Sedef,
“Ferzan, gelebilir miyim ?” diye sordu Dila.
Hayır, almaz onu içeri. Biliyor o kadının niyetini, onunla yakın olmasını istemediğimi biliyor kabul etmez bunu!
Yanıldım ama! Kapı aralığından son gördüğüm şey yüzünde kocaman gülümsemeyle Ferzan’ın odasına giren Dila oldu.
Gerçekten yaptı mı bunu? Sırf tartıştık diye o kadını aldı mı odasına, yanına? Hayır benim tanıdığım Ferzan bunu yapmaz! Öyle biri değil o! Ama ya o kadının niyetini fark etmediyse? Gitsem mi yanına? Kapıyı açıp bir adım attım dışarı ama çıkamadım. Kaldım öylece kapı girişinde.
Niye hep böyle oluyor ki? Ne zaman bir şeyler düzeldi, hayatım yoluna girdi desem illaki bozuluyor. Sanki... Sanki mutluluk bana harammış gibi geliyor. Oysa yaptığım bir şeyde yok! Sadece iyi bir insan olmak istiyorum. Biraz da mutlu olmak istiyorum, başka bir isteğim yok bu hayattan.
“Çık dışarı dedim sana!” Ferzan’ın bağırmasıyla daldığım düşüncelerden çıkmam aynı anda oldu. Nasıl oldu anlamadım ama elimdeki sürahi düşüp bir de üzerine kırılınca kalakaldım öyle.
Düşürmem ve Ferzan’ın endişeyle dışarı çıkması arasında sadece birkaç saniye geçti. “Sedef? İyi misin güzelim?” diye sordu ama ne cevap vereceğimi bilemedim. Aklımda sadece o odada ne olduğu var. Bir an için yerdeki kırıkları unutup ona doğru gitmek istedim ama tek ayağımı kaldırır kaldırmaz, “Dur sakın basma!” dedi Ferzan. Benim aksime o yerdeki cam parçalarını ezerek bana geldi, kendimi onun kucağında buldum. Beni oradan, o cam parçalarının içinden tutup çıkardı. Tıpkı ilk karşılaşmamızda beni o cehennemden çıkarması gibi çekip aldı.
“İyi misin, ne oldu?” yüzündeki endişe bir anlık tüm kırgınlığımı süpürdü. İşte benim tanıdığım Ferzan bu. Merhametli, sevecen, sadık ve iyi kalpli adam...
“İyiyim, sadece sen birden bağırınca korktum.”
Sözlerimden sonra kaşları çatıldı hemen ardından sıkıca sarıldı bana, “Özür dilerim, korkuttum seni! Özür dilerim güzelim bir daha olmayacak. Senin olduğun yerde benim bir daha sesim yükselmeyecek söz veriyorum.” Dedi telaşla.
Gözüm bir an için arkaya takıldı. Konaktakilerin hepsi toplanmış bize bakıyordu, utanarak ayrılmak istedim kollarından ama o ona olan sinirimden yaptığımı sanmış olacak ki kulağıma, “Lütfen, kaçma... Ne kadar kızgın, kırgın olsan da kaçma benden. Söz veriyorum unutturacağım sana yaptıklarımı.” Dedi.
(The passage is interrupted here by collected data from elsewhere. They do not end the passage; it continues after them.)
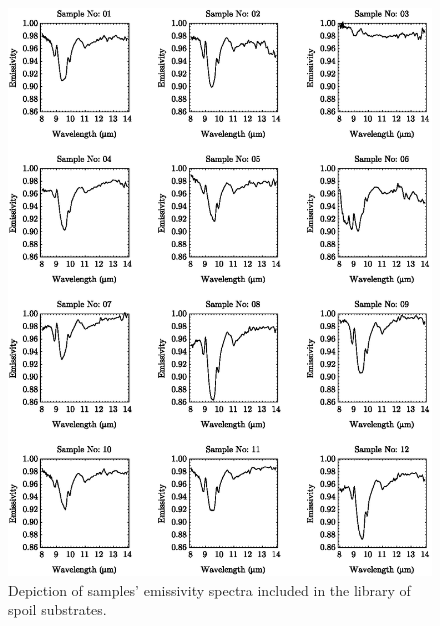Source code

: \begin{appendices}
\begin{figure}[!t]
\centering
\includegraphics[width=0.95\linewidth]{pics/Chapter_05/spectral_library_pt1.eps}
\vspace{1.5 em}
\caption{Depiction of samples' emissivity spectra included in the library of spoil substrates.}
\label{fig:SpoilSubstratesPreviewPt1}
\end{figure}


\end{appendices}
“Şey, babanlar bakıyor.” Dedim. O zaman gevşedi bedeni, usulca çekti kollarını sırtımdan ama tamamen bırakamadı. Tek eli belimde arkasını dönüp onlara baktı.
“Oğlum ne oluyor, iyi misiniz?”
“İyiyiz baba, şükür. Sürahi kırılmış sadece bir şey yok.”
Kısa bir an bize bakıp tam gidecekmiş gibi olsa da son anda geri dönüp, “Lan Ferzan, sakın bana öyle kızıma bağırdığını söyleme!” dedi Ciwan babam. Sanırım Ferzan’ın bana bağırdığını düşündü.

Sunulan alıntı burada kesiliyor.